Neue US-Zölle auf Importe aus 59 Ländern wegen Zwangsarbeit geplant.

Neue US-Zölle auf Importe aus 59 Ländern wegen Zwangsarbeit geplant
Neue US-Zölle auf Importe aus 59 Ländern wegen Zwangsarbeit geplant

Trump-Regierung kündigt weitere Zollrunde an

Nach Angaben von Vox - Загальний: Die Regierung von Donald Trump bereitet neue Abgaben auf Waren aus 59 Staaten vor. Grund dafür ist der Vorwurf, dass in diesen Ländern Zwangsarbeit zum Einsatz kommt. Die Zölle könnten bereits im nächsten Monat in Kraft treten, wobei für bestimmte Produkte Ausnahmen vorgesehen sind. Es handelt sich um den dritten Versuch der Trump-Administration, weltweit geltende Zölle zu verhängen – die vorherigen Anläufe scheiterten jedoch an rechtlichen Hürden.

Erst im Februar hatte der Oberste Gerichtshof der USA die von Trump eingeführten Zölle für rechtswidrig erklärt. Zudem kippte ein weiteres Gericht die ersten Bemühungen, die Abgaben erneut zu erheben. Das setzt die Regierung zusätzlich unter Druck. Trotz dieser Rückschläge hält Trump an der Notwendigkeit solcher Maßnahmen fest, da 59 Länder sowie die Europäische Union Waren liefern, die unter Einsatz von Zwangsarbeit hergestellt worden sein sollen.

Auswirkungen der neuen Zollpolitik

Die geplanten Zollsätze liegen zwischen 10 und 12,5 Prozent. Von den neuen Abgaben ausgenommen bleiben unter anderem:

  • Rindfleisch
  • Kaffee
  • kritische Mineralien

Die Trump-Administration versucht zudem, 166 Milliarden US-Dollar an Einnahmen einzubehalten, die aus der ersten Zollrunde stammen und nach damaliger Rechtsauffassung unrechtmäßig erhoben wurden. Dies zeigt, wie sehr die Regierung darauf bedacht ist, Zwangsarbeit in globalen Lieferketten zu bekämpfen.

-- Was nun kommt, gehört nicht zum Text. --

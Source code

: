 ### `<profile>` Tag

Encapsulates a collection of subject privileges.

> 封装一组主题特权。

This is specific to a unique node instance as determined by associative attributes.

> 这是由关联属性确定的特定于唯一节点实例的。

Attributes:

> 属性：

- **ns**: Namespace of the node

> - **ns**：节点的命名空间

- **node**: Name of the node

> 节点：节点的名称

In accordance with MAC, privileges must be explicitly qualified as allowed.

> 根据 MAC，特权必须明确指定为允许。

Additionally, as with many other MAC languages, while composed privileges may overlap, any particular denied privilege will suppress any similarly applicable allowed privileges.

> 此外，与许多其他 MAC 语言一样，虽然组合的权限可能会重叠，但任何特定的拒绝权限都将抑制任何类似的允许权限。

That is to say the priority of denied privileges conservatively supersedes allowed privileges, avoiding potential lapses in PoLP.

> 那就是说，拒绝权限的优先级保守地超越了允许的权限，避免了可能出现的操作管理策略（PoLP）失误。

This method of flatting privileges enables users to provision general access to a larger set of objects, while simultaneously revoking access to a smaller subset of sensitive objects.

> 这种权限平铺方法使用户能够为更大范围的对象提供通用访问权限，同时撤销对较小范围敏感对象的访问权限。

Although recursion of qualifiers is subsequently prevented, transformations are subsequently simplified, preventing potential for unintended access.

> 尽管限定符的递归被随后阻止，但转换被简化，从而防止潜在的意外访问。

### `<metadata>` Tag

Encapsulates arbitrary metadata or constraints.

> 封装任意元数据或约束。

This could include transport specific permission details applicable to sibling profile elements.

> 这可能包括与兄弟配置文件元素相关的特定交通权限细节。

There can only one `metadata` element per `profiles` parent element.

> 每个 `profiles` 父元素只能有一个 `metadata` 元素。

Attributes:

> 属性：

Die Einführung der neuen Zölle könnte den internationalen Handel und die Beziehungen der USA zu den betroffenen Ländern erheblich belasten. Je nach Reaktion der Weltgemeinschaft und möglichen Gegenmaßnahmen droht eine Eskalation von Handelskonflikten. Gleichzeitig könnten Trumps Bemühungen gegen Zwangsarbeit zu einem zentralen Pfeiler seiner Außenwirtschaftspolitik werden – mit direkten Folgen für das Ansehen der USA auf dem globalen Markt.